- Problem to work on
Among the entries, which lines carry the string "Chains"? Copy every one.

[Extracted data entries]

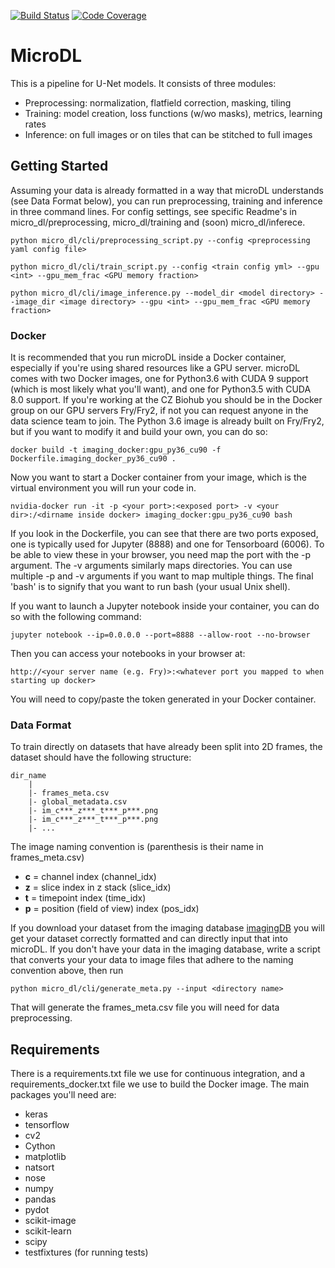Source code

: [![Build Status](https://travis-ci.com/czbiohub/microDL.svg?branch=master)](https://travis-ci.com/czbiohub/microDL)
[![Code Coverage](https://codecov.io/gh/czbiohub/microDL/branch/master/graphs/badge.svg)](https://codecov.io/gh/czbiohub/microDL)

# MicroDL

This is a pipeline for U-Net models. It consists of three modules:

* Preprocessing: normalization, flatfield correction, masking, tiling
* Training: model creation, loss functions (w/wo masks), metrics, learning rates
* Inference: on full images or on tiles that can be stitched to full images

## Getting Started

Assuming your data is already formatted in a way that microDL understands (see Data Format below), you can run preprocessing, training and inference in three command lines. For config settings, see specific Readme's in micro_dl/preprocessing, micro_dl/training and (soon) micro_dl/inferece.

```buildoutcfg
python micro_dl/cli/preprocessing_script.py --config <preprocessing yaml config file>
```
```buildoutcfg
python micro_dl/cli/train_script.py --config <train config yml> --gpu <int> --gpu_mem_frac <GPU memory fraction>
```
```buildoutcfg
python micro_dl/cli/image_inference.py --model_dir <model directory> --image_dir <image directory> --gpu <int> --gpu_mem_frac <GPU memory fraction>
```

### Docker

It is recommended that you run microDL inside a Docker container, especially if you're using shared resources like a GPU server. microDL comes with two Docker images, one for Python3.6 with CUDA 9 support (which is most likely what
you'll want), and one for Python3.5 with CUDA 8.0 support. If you're working at the CZ Biohub you should be in the Docker group on our GPU servers Fry/Fry2, if not you can request anyone in the data science team to join. The Python 3.6 image is already built on Fry/Fry2, but if you want to modify it and build your own,
you can do so:
```
docker build -t imaging_docker:gpu_py36_cu90 -f Dockerfile.imaging_docker_py36_cu90 .
```
Now you want to start a Docker container from your image, which is the virtual environment you will run your code in.
```buildoutcfg
nvidia-docker run -it -p <your port>:<exposed port> -v <your dir>:/<dirname inside docker> imaging_docker:gpu_py36_cu90 bash
```
If you look in the Dockerfile, you can see that there are two ports exposed, one is typically used for Jupyter (8888)
and one for Tensorboard (6006). To be able to view these in your browser, you need map the port with the -p argument.
The -v arguments similarly maps directories. You can use multiple -p and -v arguments if you want to map multiple things.
The final 'bash' is to signify that you want to run bash (your usual Unix shell). 

If you want to launch a Jupyter notebook inside your container, you can do so with the following command:
```buildoutcfg
jupyter notebook --ip=0.0.0.0 --port=8888 --allow-root --no-browser
```
Then you can access your notebooks in your browser at:
```buildoutcfg
http://<your server name (e.g. Fry)>:<whatever port you mapped to when starting up docker>
```
You will need to copy/paste the token generated in your Docker container.

### Data Format

To train directly on datasets that have already been split into 2D frames, the dataset
should have the following structure:

```buildoutcfg
dir_name
    |
    |- frames_meta.csv
    |- global_metadata.csv
    |- im_c***_z***_t***_p***.png
    |- im_c***_z***_t***_p***.png
    |- ...
```
The image naming convention is (parenthesis is their name in frames_meta.csv)
* **c** = channel index     (channel_idx)
* **z** = slice index in z stack (slice_idx)
* **t** = timepoint index   (time_idx)
* **p** = position (field of view) index (pos_idx)

If you download your dataset from the imaging database [imagingDB](https://github.com/czbiohub/imagingDB)
you will get your dataset correctly formatted and can directly input that into microDL.
If you don't have your data in the imaging database, write a script that converts your 
your data to image files that adhere to the naming convention above, then run 

```buildoutcfg
python micro_dl/cli/generate_meta.py --input <directory name>
```
That will generate the frames_meta.csv file you will need for data preprocessing.


## Requirements

There is a requirements.txt file we use for continuous integration, and a requirements_docker.txt file we use to build the Docker image. The main packages you'll need are:

* keras
* tensorflow
* cv2
* Cython
* matplotlib
* natsort
* nose
* numpy
* pandas
* pydot
* scikit-image
* scikit-learn
* scipy
* testfixtures (for running tests)
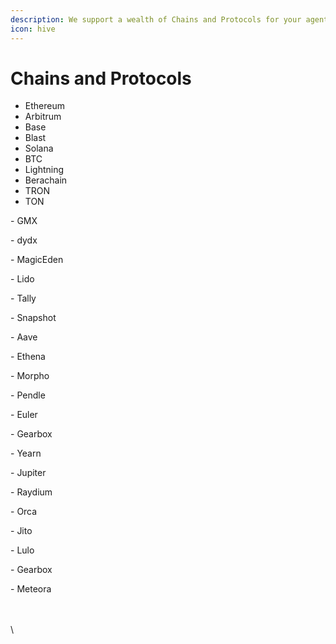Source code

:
 ```yaml
---
description: We support a wealth of Chains and Protocols for your agents to act on
icon: hive
---
```


# Chains and Protocols

* Ethereum
* Arbitrum
* Base
* Blast
* Solana
* BTC
* Lightning
* Berachain
* TRON
* TON

\- GMX

\- dydx

\- MagicEden

\- Lido

\- Tally

\- Snapshot

\- Aave

\- Ethena

\- Morpho

\- Pendle

\- Euler

\- Gearbox

\- Yearn

\- Jupiter

\- Raydium&#x20;

\- Orca

\- Jito

\- Lulo

\- Gearbox

\- Meteora

\
\
\
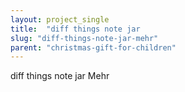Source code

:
 ```yaml
---
layout: project_single
title:  "diff things note jar                                                                                                                                                                                 Mehr"
slug: "diff-things-note-jar-mehr"
parent: "christmas-gift-for-children"
---
```

diff things note jar                                                                                                                                                                                 Mehr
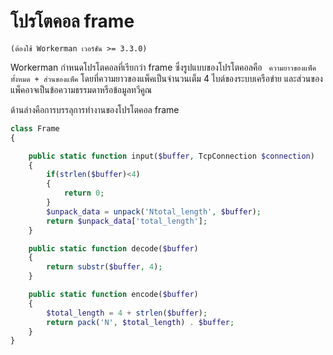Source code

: # โปรโตคอล frame
``` (ต้องใช้ Workerman เวอร์ชัน >= 3.3.0) ```

Workerman กำหนดโปรโตคอลที่เรียกว่า frame ซึ่งรูปแบบของโปรโตคอลคือ ``` ความยาวของแพ็คทั้งหมด + ส่วนของแพ็ค``` โดยที่ความยาวของแพ็คเป็นจำนวนเต็ม 4 ไบต์ของระบบเครือข่าย และส่วนของแพ็คอาจเป็นข้อความธรรมดาหรือข้อมูลทวีคูณ

ด้านล่างคือการบรรลุการทำงานของโปรโตคอล frame
```php
class Frame
{

    public static function input($buffer, TcpConnection $connection)
    {
        if(strlen($buffer)<4)
        {
            return 0;
        }
        $unpack_data = unpack('Ntotal_length', $buffer);
        return $unpack_data['total_length'];
    }

    public static function decode($buffer)
    {
        return substr($buffer, 4);
    }

    public static function encode($buffer)
    {
        $total_length = 4 + strlen($buffer);
        return pack('N', $total_length) . $buffer;
    }
}
```
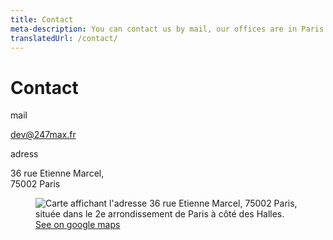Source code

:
 ```yaml
---
title: Contact
meta-description: You can contact us by mail, our offices are in Paris
translatedUrl: /contact/
---
```


# Contact

<div class="grid" style="--grid-columns: 3;">

<div class="grid_col">

<p class="heading mt0">mail</p>

[dev@247max.fr](mailto:dev@247max.fr)


<p class="heading">adress</p>

36 rue Etienne Marcel,<br>
75002 Paris

</div>

<figure style="grid-column: span 2;">
  <img src="/images/map.png" alt="Carte affichant l'adresse 36 rue Etienne Marcel, 75002 Paris, située dans le 2e arrondissement de Paris à côté des Halles.">
  <figcaption><a href="https://goo.gl/maps/CHiZbSMzNrU67stT7">See on google maps</a></figcaption>
</figure>

</div>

- Answer area
description: We support a wealth of Chains and Protocols for your agents to act on
# Chains and Protocols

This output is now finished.